I recently saw Edward Lendel speak on his book To Conquer Hell about the Meuse-Argonne Offensive during World War I. He asked his audience why more Americans didn’t know about this battle involving nearly 1 million American soldiers or about the American participation in World War I at all.
I was thinking about this question as I read Professor Lendel’s well-written history. I thought back to my youth.
I recalled sitting at a dinner table with my dad, and my two grandfathers back 45 years ago. Dad was a World War II vet. His father, Edwin, had joined the American army when the country went to war, but had not completed his stateside training before the Armistice. My mom’s father, Joe, had not joined, and there were rumors that he had avoided the draft.
The Vietnam War was going on and the folks Tom Bokaw would call The Greatest Generation were showing themselves to be The Most Annoying Generation, something we don’t mention often these days. The victorious World War II vets would buttonhole devastated guys returning from Vietnam and mock their failure to “beat a bunch of gooks in the jungle”. And any time a World War I vet mentioned “his war”, the World War II guys would say something like “You didn’t finish the job, so we had to”.

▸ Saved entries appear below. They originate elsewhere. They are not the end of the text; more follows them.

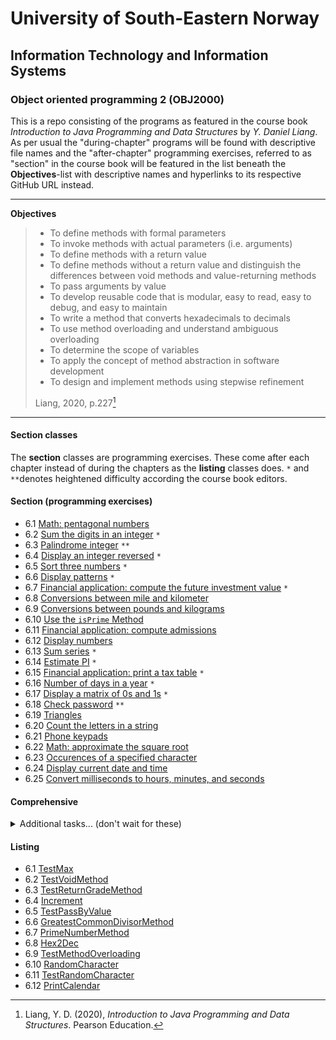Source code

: # University of South-Eastern Norway
## Information Technology and Information Systems
### Object oriented programming 2 (OBJ2000)

This is a repo consisting of the programs as featured in the course book _Introduction to Java Programming and Data Structures_ by _Y. Daniel Liang_. As per usual the "during-chapter" programs will be found with descriptive file names and the "after-chapter" programming exercises, referred to as "section" in the course book will be featured in the list beneath the __Objectives__-list with descriptive names and hyperlinks to its respective GitHub URL instead.

---

__Objectives__ 
> - To define methods with formal parameters
> - To invoke methods with actual parameters (i.e. arguments)
> - To define methods with a return value
> - To define methods without a return value and distinguish the differences between void methods and value-returning methods
> - To pass arguments by value
> - To develop reusable code that is modular, easy to read, easy to debug, and easy to maintain
> - To write a method that converts hexadecimals to decimals
> - To use method overloading and understand ambiguous overloading
> - To determine the scope of variables
> - To apply the concept of method abstraction in software development
> - To design and implement methods using stepwise refinement
> 
> Liang, 2020, p.227[^1]

---

#### Section classes

The __section__ classes are programming exercises. These come after each chapter instead of during the chapters as the __listing__ classes does. `*` and `**`denotes heightened difficulty according the course book editors.

#### Section (programming exercises)

- 6.1 [Math: pentagonal numbers]()
- 6.2 [Sum the digits in an integer]() `*`
- 6.3 [Palindrome integer]() `**`
- 6.4 [Display an integer reversed]() `*`
- 6.5 [Sort three numbers]() `*`
- 6.6 [Display patterns]() `*`
- 6.7 [Financial application: compute the future investment value]() `*`
- 6.8 [Conversions between mile and kilometer]()
- 6.9 [Conversions between pounds and kilograms]()
- 6.10 [Use the `isPrime` Method]()
- 6.11 [Financial application: compute admissions]()
- 6.12 [Display numbers]()
- 6.13 [Sum series]() `*`
- 6.14 [Estimate PI]() `*`
- 6.15 [Financial application: print a tax table]() `*`
- 6.16 [Number of days in a year]() `*`
- 6.17 [Display a matrix of 0s and 1s]() `*`
- 6.18 [Check password]() `**`
- 6.19 [Triangles]()
- 6.20 [Count the letters in a string]()
- 6.21 [Phone keypads]()
- 6.22 [Math: approximate the square root]()
- 6.23 [Occurences of a specified character]()
- 6.24 [Display current date and time]()
- 6.25 [Convert milliseconds to hours, minutes, and seconds]()

#### Comprehensive
<details>
    <summary>
        Additional tasks... (don't wait for these)
    </summary>
<ul>
    <li>6.26 Palindromic prime</li>
    <li>6.27 Emirp </li>
    <li>6.28 Mersenne prime</li>
    <li>6.29 Twin Primes</li>
    <li>6.30 Game: craps</li>
    <li>6.31 Financial: credit card number validation</li>
    <li>6.32 Game: chance of winning at craps</li>
    <li>6.33 Current date and time</li>
    <li>6.34 Print calendar</li>
    <li>6.35 Geometry: area of a pentagon</li>
    <li>6.36 Geometry: area of a regular polygon</li>
    <li>6.37 Format an integer</li>
    <li>6.38 Generate random characters</li>
    <li>6.39 Geometry: point position</li>
</ul>
</details>

#### Listing

- 6.1 [TestMax]()
- 6.2 [TestVoidMethod]()
- 6.3 [TestReturnGradeMethod]()
- 6.4 [Increment]()
- 6.5 [TestPassByValue]()
- 6.6 [GreatestCommonDivisorMethod]()
- 6.7 [PrimeNumberMethod]()
- 6.8 [Hex2Dec]()
- 6.9 [TestMethodOverloading]()
- 6.10 [RandomCharacter]()
- 6.11 [TestRandomCharacter]()
- 6.12 [PrintCalendar]()


[^1]: Liang, Y. D. (2020), _Introduction to Java Programming and Data Structures_. Pearson Education.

My two grandpas were of the World War I generation. Edwin and his brother served. They were both born in the United States, but they had the German name “Jung”. While they were in the military, ready to die for America, their family was subjected to anti-German threats and harassment and changed the name to “Young”.
Grandpa Joe, born on the Lower East Side, didn’t see why he should “fight for freedom” when that meant he would be defending the British Empire which still held his cousins in Ireland in thrall. The fact that the British had violently suppressed a revolt in Dublin the year before the Americans joined the fight, shooting Irish prisoners, did not make World War I popular among Irish American New Yorkers.
Both grandfathers told me that they knew there was no glory in going to fight that war before the U.S. got in it. The war had already been dragging on for three years before the Americans entered, and everyone understood that the Western Front was a scene of industrialized butchery.
My family experience probably explains a lot about our failure of memory of the Great War. It was unpopular with many Americans, who saw it as a defense of French and British imperialism. The carnage was so horrific that Wilson was re-elected in 1916 on the slogan “He kept us out of war”. It led to outbreaks of prejudice against Americans of German descent, our largest ethnic group. And it seemed to settle nothing. It didn’t forestall the next war, it may have even caused it.
The brief American experience in the War also has something to do with its failure to imprint on our consciousnesses. Most American troops were fighting in Europe for less than two months when the war ended. Nearly all American casualties were sustained in the last six weeks of the war. For Americans, this was not an epic struggle, it was a short experience of brutality under inept leaders.
The fact that America was England’s and France’s junior partner did not help matters any.
Lengel’s book on the war is a nicely written, somewhat old-fashioned, military history.
You’ll learn that the French and British, in the first days of the War back in 1914, innocently believed that fighting spirit conquered all. They launched massed infantry attacks into the face of harrowing German machine gun fire over and over during the early days of the war only to see thousands of their soldiers killed in a matter of days. They adapted by turning to trench warfare, utilizing infiltration tactics on the offense rather than Napoleonic charges.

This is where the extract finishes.